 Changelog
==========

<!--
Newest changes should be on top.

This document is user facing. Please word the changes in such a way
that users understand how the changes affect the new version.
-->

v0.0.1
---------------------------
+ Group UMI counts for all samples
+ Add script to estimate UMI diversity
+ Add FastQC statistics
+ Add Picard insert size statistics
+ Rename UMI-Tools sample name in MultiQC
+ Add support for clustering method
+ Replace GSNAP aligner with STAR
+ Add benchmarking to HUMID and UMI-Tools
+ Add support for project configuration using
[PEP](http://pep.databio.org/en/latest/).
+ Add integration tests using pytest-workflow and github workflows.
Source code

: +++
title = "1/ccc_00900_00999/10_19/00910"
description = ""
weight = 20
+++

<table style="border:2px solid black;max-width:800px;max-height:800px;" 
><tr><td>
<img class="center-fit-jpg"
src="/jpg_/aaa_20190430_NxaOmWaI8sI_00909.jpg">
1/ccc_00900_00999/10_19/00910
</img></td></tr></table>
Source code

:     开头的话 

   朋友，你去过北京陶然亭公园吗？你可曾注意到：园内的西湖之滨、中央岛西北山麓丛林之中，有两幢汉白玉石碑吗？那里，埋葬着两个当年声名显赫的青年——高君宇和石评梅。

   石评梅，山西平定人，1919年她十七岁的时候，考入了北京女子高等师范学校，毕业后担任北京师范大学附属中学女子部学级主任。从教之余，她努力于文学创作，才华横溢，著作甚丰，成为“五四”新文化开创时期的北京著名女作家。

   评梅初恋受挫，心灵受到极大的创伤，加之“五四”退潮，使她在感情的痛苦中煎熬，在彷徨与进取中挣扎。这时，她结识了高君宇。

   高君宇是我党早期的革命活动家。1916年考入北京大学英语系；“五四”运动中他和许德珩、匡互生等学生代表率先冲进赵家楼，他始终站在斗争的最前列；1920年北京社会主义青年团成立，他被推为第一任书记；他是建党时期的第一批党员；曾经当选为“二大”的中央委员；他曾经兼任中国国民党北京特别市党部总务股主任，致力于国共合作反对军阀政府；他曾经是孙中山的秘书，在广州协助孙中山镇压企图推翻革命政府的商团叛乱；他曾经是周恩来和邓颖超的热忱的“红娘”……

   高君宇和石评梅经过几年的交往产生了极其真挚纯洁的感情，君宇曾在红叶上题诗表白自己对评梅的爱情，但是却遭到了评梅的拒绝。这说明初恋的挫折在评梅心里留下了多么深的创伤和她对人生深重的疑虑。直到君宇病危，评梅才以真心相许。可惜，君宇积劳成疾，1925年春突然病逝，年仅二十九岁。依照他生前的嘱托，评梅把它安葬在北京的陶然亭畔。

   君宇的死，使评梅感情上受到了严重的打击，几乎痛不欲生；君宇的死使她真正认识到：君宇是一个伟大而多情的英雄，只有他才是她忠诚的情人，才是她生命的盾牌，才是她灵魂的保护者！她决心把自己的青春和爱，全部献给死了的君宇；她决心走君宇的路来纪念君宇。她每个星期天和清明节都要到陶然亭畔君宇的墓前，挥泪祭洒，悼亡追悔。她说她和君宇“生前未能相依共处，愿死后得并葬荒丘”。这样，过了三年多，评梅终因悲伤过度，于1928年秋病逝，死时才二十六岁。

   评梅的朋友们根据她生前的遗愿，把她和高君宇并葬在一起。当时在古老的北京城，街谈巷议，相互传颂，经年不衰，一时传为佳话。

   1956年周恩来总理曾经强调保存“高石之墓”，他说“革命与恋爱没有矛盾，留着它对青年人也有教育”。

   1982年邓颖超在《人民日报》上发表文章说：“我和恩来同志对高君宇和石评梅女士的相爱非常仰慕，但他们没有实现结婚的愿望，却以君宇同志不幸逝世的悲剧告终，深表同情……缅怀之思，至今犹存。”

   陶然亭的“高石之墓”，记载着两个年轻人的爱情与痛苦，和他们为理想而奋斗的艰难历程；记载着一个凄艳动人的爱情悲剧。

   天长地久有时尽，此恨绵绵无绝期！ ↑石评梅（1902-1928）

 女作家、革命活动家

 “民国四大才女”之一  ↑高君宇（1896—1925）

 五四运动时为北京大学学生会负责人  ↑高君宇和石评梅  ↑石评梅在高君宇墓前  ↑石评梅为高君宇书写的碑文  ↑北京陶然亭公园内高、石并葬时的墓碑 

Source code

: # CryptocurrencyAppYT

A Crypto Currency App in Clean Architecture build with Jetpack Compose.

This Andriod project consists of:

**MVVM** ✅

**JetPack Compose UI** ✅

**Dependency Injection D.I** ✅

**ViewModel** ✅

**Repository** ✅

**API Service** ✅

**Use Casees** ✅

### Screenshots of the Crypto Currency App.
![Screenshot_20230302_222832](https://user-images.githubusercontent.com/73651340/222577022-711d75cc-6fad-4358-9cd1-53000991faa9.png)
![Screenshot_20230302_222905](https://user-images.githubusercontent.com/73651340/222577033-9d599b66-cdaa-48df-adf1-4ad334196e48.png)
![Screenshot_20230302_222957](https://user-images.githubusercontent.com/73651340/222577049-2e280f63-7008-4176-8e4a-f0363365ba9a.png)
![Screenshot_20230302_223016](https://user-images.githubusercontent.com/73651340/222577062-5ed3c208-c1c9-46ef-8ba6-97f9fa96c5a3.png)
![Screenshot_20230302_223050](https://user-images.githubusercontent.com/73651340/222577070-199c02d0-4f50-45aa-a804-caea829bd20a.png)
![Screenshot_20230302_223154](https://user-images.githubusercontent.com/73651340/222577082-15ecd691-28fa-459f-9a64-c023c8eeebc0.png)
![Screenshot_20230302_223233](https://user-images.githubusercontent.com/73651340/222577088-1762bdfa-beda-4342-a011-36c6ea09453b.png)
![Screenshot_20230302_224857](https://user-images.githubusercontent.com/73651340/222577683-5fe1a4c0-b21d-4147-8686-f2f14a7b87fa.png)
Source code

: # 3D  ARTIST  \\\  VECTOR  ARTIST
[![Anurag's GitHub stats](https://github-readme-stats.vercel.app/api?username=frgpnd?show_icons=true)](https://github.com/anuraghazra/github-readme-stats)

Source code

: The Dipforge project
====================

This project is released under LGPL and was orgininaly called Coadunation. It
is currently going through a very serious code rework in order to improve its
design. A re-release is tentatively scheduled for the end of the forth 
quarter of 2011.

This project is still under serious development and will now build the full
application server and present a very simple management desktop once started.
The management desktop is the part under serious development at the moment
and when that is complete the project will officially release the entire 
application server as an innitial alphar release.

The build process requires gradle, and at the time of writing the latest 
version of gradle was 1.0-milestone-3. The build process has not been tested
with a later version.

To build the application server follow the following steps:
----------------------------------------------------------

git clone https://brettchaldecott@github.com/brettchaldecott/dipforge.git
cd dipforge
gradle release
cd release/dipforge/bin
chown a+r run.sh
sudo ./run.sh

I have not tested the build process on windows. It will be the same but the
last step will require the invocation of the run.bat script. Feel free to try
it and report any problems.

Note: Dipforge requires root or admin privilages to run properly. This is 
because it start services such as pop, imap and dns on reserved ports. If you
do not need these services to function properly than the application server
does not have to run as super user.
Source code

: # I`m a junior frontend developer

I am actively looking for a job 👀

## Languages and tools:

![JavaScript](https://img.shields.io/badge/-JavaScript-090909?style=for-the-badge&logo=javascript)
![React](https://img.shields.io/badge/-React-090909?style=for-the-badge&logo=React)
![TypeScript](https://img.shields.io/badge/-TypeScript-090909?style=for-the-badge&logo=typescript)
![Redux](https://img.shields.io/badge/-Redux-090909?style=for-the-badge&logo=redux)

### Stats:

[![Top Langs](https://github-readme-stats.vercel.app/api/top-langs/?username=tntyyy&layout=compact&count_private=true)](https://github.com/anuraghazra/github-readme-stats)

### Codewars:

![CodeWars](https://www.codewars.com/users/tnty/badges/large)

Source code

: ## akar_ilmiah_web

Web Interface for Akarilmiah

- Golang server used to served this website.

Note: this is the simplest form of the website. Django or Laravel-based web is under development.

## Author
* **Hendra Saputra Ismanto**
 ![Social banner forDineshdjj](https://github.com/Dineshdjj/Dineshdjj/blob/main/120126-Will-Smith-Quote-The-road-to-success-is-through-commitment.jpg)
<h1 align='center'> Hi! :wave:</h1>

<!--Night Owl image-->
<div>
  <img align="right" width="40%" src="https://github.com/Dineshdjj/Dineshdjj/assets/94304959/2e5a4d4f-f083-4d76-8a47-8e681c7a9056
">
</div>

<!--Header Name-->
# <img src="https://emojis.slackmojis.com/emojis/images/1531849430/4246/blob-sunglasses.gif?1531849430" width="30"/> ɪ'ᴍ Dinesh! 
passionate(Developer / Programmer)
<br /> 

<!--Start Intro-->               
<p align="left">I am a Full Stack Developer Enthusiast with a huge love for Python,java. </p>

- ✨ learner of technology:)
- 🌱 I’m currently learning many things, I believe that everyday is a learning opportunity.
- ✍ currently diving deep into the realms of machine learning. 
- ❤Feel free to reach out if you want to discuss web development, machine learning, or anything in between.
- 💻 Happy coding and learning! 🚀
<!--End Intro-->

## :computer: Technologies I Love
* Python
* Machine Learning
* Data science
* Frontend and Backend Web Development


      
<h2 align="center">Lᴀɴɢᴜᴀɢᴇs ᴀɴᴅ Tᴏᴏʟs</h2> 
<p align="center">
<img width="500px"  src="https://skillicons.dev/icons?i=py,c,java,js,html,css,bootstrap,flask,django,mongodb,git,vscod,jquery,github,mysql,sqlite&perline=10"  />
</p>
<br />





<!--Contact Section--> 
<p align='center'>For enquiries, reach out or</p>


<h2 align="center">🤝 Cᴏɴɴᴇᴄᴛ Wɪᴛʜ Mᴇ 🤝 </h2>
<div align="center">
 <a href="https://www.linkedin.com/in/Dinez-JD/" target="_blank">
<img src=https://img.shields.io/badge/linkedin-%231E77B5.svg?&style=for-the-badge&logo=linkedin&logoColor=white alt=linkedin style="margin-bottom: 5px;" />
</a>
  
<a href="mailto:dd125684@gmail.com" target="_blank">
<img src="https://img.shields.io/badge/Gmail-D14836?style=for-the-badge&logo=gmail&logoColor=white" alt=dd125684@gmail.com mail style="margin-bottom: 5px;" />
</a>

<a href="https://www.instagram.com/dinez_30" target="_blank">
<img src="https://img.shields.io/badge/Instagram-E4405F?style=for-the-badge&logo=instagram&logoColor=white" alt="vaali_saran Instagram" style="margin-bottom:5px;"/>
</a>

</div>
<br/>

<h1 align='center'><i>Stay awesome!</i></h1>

*****

• **WORK ORDER**:
If a line in the entries contains the word "process", copy that line out.

• **OUTPUT FOR THIS EXERCISE**:
The build process requires gradle, and at the time of writing the latest 
version of gradle was 1.0-milestone-3. The build process has not been tested
I have not tested the build process on windows. It will be the same but the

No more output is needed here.